Stored data:
■ ■ ■ ■ ■ ■ ■
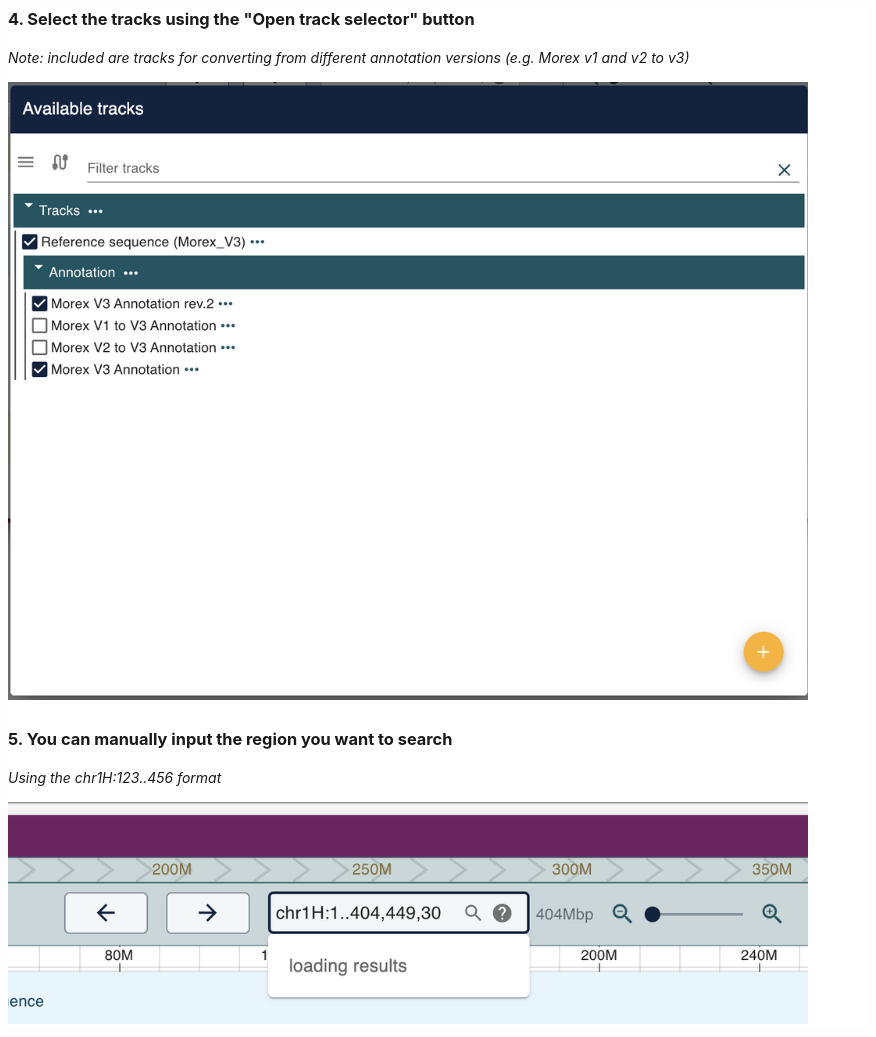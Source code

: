 
### 4. Select the tracks using the "Open track selector" button

*Note: included are tracks for converting from different annotation versions (e.g. Morex v1 and v2 to v3)* 

<img src="img/jbrowse/05_select_tracks_barley.png" alt="hi" width="800" class="inline"/>

### 5. You can manually input the region you want to search

*Using the chr1H:123..456 format*    

<img src="img/jbrowse/06_region_search_barley.png" alt="hi" width="800" class="inline"/>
■ ■ ■ ■ ■ ■ ■
_WHAT THE EXERCISE ASKS_
Retype each line above exactly. Leave the images out.

_SOLUTION TO THIS EXERCISE_
Source code

: 
### 4. Select the tracks using the "Open track selector" button

*Note: included are tracks for converting from different annotation versions (e.g. Morex v1 and v2 to v3)* 

<img src="img/jbrowse/05_select_tracks_barley.png" alt="hi" width="800" class="inline"/>

### 5. You can manually input the region you want to search

*Using the chr1H:123..456 format*    

<img src="img/jbrowse/06_region_search_barley.png" alt="hi" width="800" class="inline"/>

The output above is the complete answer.